Anyphaena treecko

Scientific classification
- Kingdom: Animalia
- Phylum: Arthropoda
- Subphylum: Chelicerata
- Class: Arachnida
- Order: Araneae
- Infraorder: Araneomorphae
- Family: Anyphaenidae
- Genus: Anyphaena
- Species: A. treecko
- Binomial name: Anyphaena treecko Lin & Li, 2021
- Synonyms: Rathalos treecko (Lin & Li, 2021)

= Anyphaena treecko =

- Genus: Anyphaena
- Species: treecko
- Authority: Lin & Li, 2021
- Synonyms: Rathalos treecko (Lin & Li, 2021)

Species of spider

Anyphaena treecko is a species of ghost spider found in China.

== Etymology ==
The species is named after Treecko, a fictional character from the Pokémon franchise of video games.

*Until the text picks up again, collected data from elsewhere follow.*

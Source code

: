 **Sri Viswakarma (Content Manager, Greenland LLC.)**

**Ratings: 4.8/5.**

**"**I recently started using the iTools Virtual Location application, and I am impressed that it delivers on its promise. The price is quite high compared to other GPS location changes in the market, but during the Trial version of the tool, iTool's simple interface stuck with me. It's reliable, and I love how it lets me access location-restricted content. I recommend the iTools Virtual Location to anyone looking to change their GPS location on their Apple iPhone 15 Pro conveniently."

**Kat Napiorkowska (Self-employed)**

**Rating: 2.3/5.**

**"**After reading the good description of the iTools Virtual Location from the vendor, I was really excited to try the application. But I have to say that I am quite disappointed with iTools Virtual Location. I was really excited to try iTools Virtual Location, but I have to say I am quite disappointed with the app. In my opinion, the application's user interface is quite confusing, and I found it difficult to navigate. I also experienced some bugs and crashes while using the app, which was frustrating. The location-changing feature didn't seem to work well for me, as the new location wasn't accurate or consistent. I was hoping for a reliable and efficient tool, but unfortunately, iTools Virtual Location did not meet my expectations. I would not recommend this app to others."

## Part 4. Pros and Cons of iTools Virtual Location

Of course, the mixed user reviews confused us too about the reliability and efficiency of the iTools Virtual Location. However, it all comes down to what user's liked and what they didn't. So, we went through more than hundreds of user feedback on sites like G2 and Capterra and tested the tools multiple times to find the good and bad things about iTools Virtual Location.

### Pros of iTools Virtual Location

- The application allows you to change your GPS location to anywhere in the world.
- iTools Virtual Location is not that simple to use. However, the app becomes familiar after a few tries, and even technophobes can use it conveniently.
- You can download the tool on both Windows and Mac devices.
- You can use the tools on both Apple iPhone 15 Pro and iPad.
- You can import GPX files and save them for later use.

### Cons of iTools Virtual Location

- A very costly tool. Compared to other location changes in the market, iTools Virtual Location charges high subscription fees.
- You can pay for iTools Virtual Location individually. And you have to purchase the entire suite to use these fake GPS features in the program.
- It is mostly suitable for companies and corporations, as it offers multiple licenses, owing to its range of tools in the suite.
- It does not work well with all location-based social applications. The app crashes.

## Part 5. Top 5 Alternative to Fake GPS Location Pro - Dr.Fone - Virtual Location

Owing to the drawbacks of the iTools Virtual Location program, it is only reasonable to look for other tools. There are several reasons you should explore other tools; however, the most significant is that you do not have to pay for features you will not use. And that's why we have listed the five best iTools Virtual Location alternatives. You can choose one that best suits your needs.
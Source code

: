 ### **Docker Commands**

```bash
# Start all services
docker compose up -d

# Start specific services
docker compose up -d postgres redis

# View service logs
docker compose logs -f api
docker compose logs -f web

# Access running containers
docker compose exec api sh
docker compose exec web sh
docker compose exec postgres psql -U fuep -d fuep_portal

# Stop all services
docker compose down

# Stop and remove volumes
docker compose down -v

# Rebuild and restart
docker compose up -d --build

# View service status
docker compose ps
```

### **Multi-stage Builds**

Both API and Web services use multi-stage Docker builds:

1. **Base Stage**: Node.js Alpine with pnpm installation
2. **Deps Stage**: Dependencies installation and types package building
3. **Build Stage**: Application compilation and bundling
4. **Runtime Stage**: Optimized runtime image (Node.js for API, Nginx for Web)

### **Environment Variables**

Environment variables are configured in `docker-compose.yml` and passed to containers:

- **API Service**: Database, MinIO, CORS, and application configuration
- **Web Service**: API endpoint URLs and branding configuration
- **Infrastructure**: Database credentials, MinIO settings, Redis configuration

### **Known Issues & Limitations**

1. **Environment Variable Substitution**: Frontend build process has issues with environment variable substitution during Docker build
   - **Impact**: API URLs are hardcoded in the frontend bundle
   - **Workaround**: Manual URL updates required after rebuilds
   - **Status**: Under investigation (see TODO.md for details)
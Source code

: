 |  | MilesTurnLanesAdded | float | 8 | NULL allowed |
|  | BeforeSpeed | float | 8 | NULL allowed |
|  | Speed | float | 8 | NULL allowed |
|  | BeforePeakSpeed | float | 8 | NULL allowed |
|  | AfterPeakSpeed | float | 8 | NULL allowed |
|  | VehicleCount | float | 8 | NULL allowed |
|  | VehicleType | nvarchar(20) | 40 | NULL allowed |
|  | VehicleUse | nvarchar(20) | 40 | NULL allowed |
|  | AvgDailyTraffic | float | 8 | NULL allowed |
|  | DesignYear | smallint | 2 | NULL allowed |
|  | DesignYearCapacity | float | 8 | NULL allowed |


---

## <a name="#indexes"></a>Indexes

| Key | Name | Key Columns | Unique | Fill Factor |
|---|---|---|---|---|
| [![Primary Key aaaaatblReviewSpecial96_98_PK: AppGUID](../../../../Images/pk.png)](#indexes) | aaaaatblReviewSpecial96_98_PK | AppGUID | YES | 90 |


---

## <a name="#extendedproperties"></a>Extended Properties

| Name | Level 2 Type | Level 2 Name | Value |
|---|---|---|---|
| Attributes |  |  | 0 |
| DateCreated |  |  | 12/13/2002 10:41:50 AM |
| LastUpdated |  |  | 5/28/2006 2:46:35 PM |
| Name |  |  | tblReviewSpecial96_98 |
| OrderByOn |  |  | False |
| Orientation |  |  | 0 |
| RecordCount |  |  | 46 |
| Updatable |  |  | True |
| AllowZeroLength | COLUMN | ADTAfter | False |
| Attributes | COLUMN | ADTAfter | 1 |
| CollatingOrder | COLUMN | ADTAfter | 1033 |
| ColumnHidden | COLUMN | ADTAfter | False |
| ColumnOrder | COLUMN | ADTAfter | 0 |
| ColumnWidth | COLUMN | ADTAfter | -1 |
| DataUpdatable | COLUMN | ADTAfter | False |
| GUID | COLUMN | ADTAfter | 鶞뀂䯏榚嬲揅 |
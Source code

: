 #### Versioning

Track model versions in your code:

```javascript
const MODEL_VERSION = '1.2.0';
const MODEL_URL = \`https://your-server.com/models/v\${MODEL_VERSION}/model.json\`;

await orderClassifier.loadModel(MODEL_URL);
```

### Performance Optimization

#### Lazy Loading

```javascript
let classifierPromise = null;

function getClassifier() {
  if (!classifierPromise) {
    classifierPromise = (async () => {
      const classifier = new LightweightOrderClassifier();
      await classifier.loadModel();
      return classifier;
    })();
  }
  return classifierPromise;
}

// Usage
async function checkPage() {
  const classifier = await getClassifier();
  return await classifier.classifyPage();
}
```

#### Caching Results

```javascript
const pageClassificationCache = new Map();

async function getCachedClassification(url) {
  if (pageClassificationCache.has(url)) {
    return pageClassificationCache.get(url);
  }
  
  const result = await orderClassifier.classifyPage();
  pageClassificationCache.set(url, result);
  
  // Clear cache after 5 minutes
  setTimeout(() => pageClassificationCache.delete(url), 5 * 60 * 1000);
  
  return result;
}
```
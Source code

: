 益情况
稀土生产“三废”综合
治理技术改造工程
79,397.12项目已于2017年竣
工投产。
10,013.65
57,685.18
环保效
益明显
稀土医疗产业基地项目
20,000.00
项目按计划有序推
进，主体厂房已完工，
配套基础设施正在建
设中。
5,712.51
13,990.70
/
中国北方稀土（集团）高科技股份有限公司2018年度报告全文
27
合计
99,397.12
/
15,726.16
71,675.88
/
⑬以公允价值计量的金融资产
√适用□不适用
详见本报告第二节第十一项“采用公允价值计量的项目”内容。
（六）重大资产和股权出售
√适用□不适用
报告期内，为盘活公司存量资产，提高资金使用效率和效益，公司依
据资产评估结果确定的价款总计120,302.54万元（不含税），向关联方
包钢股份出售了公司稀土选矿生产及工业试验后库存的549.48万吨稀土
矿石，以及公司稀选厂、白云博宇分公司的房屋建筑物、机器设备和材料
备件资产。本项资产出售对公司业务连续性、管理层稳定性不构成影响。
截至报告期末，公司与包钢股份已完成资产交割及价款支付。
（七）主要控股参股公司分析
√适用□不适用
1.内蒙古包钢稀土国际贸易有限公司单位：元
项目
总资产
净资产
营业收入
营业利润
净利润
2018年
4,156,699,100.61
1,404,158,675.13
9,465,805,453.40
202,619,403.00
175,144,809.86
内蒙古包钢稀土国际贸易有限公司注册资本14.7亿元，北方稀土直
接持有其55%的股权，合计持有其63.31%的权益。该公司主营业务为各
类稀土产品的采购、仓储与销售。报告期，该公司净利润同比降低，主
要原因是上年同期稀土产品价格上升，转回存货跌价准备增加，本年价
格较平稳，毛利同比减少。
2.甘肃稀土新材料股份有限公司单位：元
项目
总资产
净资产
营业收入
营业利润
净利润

== Taxonomy and systematics ==
The male of A. treecko is similar to A. xiushanensis in having a similarly shaped median apophysis, conductor, and retrolateral tibial apophysis, but can be distinguished by the retrolateral tibial apophysis, which narrows toward the terminus and has an obvious bifurcation, and by the well-developed, triangular cymbial apophysis. Females are similar to A. xiushanensis in the shape of the epigyne, but in A. treecko the epigyne is anteriorly narrow and flat and the copulatory ducts are narrow.

== Description ==
The male holotype has a total length of 5.26 mm. The carapace is 2.12 mm long and 1.31 mm wide, pale yellow. The opisthosoma is 3.14 mm long and 1.42 mm wide, pale yellow. The legs are yellow and covered with many setae. Leg formula is 1432. The palp has a well-developed ventral tibial basal apophysis. The retrolateral tibial apophysis is bifurcated. The cymbial apophysis is triangular. The sperm duct lacks spirals. The median apophysis is irregular polygon-shaped with a flat terminus bearing a hook. The conductor is arc-shaped distally and cone-shaped mesally. The embolus is filamentous.

The female paratype has a total length of 6.82 mm. The carapace is 2.21 mm long and 1.91 mm wide, pale yellow. The opisthosoma is 4.61 mm long and 2.53 mm wide. Leg formula is 1423. The epigyne is longer than wide and triangular. The copulatory openings are inconspicuous. The copulatory ducts are almost straight. The accessory glands are distinct and located at the middle of the copulatory ducts. The spermathecae are inconspicuous and oval.

== Distribution and habitat ==
The species is known only from the type locality: Dongsizhan, Bawangling, Changjiang County, Hainan, China.